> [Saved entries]
-- Opening Marker --
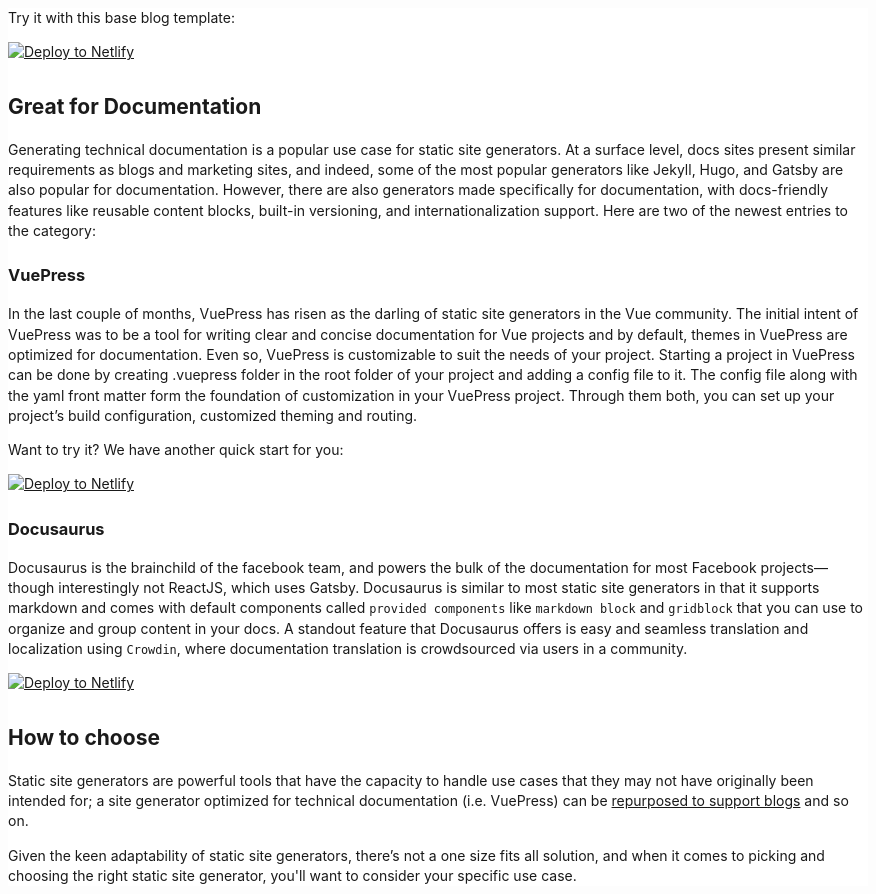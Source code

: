 Try it with this base blog template:

[![Deploy to Netlify](https://www.netlify.com/img/deploy/button.svg)](https://app.netlify.com/start/deploy?repository=https://github.com/11ty/eleventy-base-blog)



## Great for Documentation

Generating technical documentation is a popular use case for static site generators. At a surface level, docs sites present similar requirements as blogs and marketing sites, and indeed, some of the most popular generators like Jekyll, Hugo, and Gatsby are also popular for documentation. However, there are also generators made specifically for documentation, with docs-friendly features like reusable content blocks, built-in versioning, and internationalization support. Here are two of the newest entries to the category:

### VuePress

In the last couple of months, VuePress has risen as the darling of static site generators in the Vue community. The initial intent of VuePress was to be a tool for writing clear and concise documentation for Vue projects and by default, themes in VuePress are optimized for documentation. Even so, VuePress is customizable to suit the needs of your project. Starting a project in VuePress can be done by creating .vuepress folder in the root folder of your project and adding a config file to it. The config file along with the yaml front matter form the foundation of customization in your VuePress project. Through them both, you can set up your project’s build configuration, customized theming and routing. 

Want to try it? We have another quick start for you:

[![Deploy to Netlify](https://www.netlify.com/img/deploy/button.svg)](https://app.netlify.com/start/deploy?repository=https://github.com/shortdiv/vuepress-docs-template)

### Docusaurus

Docusaurus is the brainchild of the facebook team, and powers the bulk of the documentation for most Facebook projects—though interestingly not ReactJS, which uses Gatsby. Docusaurus is similar to most static site generators in that it supports markdown and comes with default components called `provided components` like `markdown block` and `gridblock` that you can use to organize and group content in your docs. A standout feature that Docusaurus offers is easy and seamless translation and localization using `Crowdin`, where documentation translation is crowdsourced via users in a community.

[![Deploy to Netlify](https://www.netlify.com/img/deploy/button.svg)](https://app.netlify.com/start/deploy?repository=https://github.com/shortdiv/docusaurus-docs-template)

## How to choose

Static site generators are powerful tools that have the capacity to handle use cases that they may not have originally been intended for; a site generator optimized for technical documentation (i.e. VuePress) can be [repurposed to support blogs](https://github.com/shortdiv/vuepress-blog-template) and so on.

Given the keen adaptability of static site generators, there’s not a one size fits all solution, and when it comes to picking and choosing the right static site generator, you'll want to consider your specific use case.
-- Closing Marker --
> [EXERCISE GOAL]
What is needed is a verbatim copy of every line in the records above from the one containing "## Great for Documentation" down to the one containing "### Docusaurus", both included, and nothing more.

> [THE ANSWER]
## Great for Documentation

Generating technical documentation is a popular use case for static site generators. At a surface level, docs sites present similar requirements as blogs and marketing sites, and indeed, some of the most popular generators like Jekyll, Hugo, and Gatsby are also popular for documentation. However, there are also generators made specifically for documentation, with docs-friendly features like reusable content blocks, built-in versioning, and internationalization support. Here are two of the newest entries to the category:

### VuePress

In the last couple of months, VuePress has risen as the darling of static site generators in the Vue community. The initial intent of VuePress was to be a tool for writing clear and concise documentation for Vue projects and by default, themes in VuePress are optimized for documentation. Even so, VuePress is customizable to suit the needs of your project. Starting a project in VuePress can be done by creating .vuepress folder in the root folder of your project and adding a config file to it. The config file along with the yaml front matter form the foundation of customization in your VuePress project. Through them both, you can set up your project’s build configuration, customized theming and routing. 

Want to try it? We have another quick start for you:

[![Deploy to Netlify](https://www.netlify.com/img/deploy/button.svg)](https://app.netlify.com/start/deploy?repository=https://github.com/shortdiv/vuepress-docs-template)

### Docusaurus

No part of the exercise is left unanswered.